This…a parliament? It’s more like a traveling circus.
Now, all of Europe knows that it’s costing nearly €300 million every year to move this back and forth from Brussels to Strasbourg, so why isn’t it reformed? Well, the way the EU has been structured, to change that would require changing the treaties, and to change the treaties would need all 28 member governments to agree not to go to Strasbourg twelve times a year. And do you know something? The French are never going to agree to that, ‘cause it’s in their economic interests for the traveling circus to go to Strasbourg. And it shows you that a system of law-making has been devised where not only can the voters not change anything, but the institutions themselves are pretty much incapable of reform.
Unfortunately, this is no laughing matter. Let me give you an example my countrymen know only too well.
The United Kingdom is an island; it’s surrounded by the sea, and yet, as members of the European Union, we were only allowed to catch 20% of the fish swimming in territorial British waters. What that meant was tens of thousands of jobs were lost in Britain’s coastal communities as we effectively gave away the ability to look after one of our greatest resources to a bureaucracy based in Brussels. No wonder we left the EU.

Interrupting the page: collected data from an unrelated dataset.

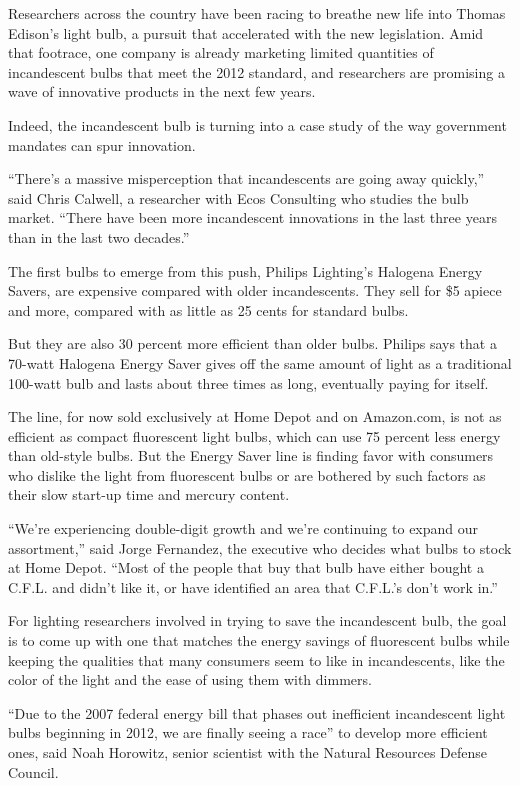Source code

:﻿\documentclass[12pt]{article}
\begin{document}
Researchers across the country have been racing to breathe new life into Thomas Edison's light bulb,
a pursuit that accelerated with the new legislation. Amid that footrace, one company is already
marketing limited quantities of incandescent bulbs that meet the 2012 standard, and researchers are
promising a wave of innovative products in the next few years.

Indeed, the incandescent bulb is turning into a case study of the way government mandates can spur
innovation.

``There's a massive misperception that incandescents are going away quickly,'' said Chris Calwell, a
researcher with Ecos Consulting who studies the bulb market. ``There have been more incandescent
innovations in the last three years than in the last two decades.''

The first bulbs to emerge from this push, Philips Lighting's Halogena Energy Savers, are expensive
compared with older incandescents. They sell for \$5 apiece and more, compared with as little as 25
cents for standard bulbs.

But they are also 30 percent more efficient than older bulbs. Philips says that a 70-watt Halogena
Energy Saver gives off the same amount of light as a traditional 100-watt bulb and lasts about three
times as long, eventually paying for itself.

The line, for now sold exclusively at Home Depot and on Amazon.com, is not as efficient as compact
fluorescent light bulbs, which can use 75 percent less energy than old-style bulbs. But the Energy
Saver line is finding favor with consumers who dislike the light from fluorescent bulbs or are
bothered by such factors as their slow start-up time and mercury content.

``We're experiencing double-digit growth and we're continuing to expand our assortment,'' said Jorge
Fernandez, the executive who decides what bulbs to stock at Home Depot. ``Most of the people that
buy that bulb have either bought a C.F.L. and didn't like it, or have identified an area that
C.F.L.'s don't work in.''

For lighting researchers involved in trying to save the incandescent bulb, the goal is to come up
with one that matches the energy savings of fluorescent bulbs while keeping the qualities that many
consumers seem to like in incandescents, like the color of the light and the ease of using them with
dimmers.

``Due to the 2007 federal energy bill that phases out inefficient incandescent light bulbs beginning
in 2012, we are finally seeing a race'' to develop more efficient ones, said Noah Horowitz, senior
scientist with the Natural Resources Defense Council.
\end{document}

Again, I have nothing against Europe; quite the opposite. I want good relations between all the European nations. I want prosperous, free, and fair trade between those nations. But I’ll be damned if I’m going to give up my rights as a British citizen so that some Eurocrat can tell me how to live.
I won’t do it, and I’m certain that across the continent, ultimately, the French and the Italians won’t put up with it either.
I’m Nigel Farage for Prager University.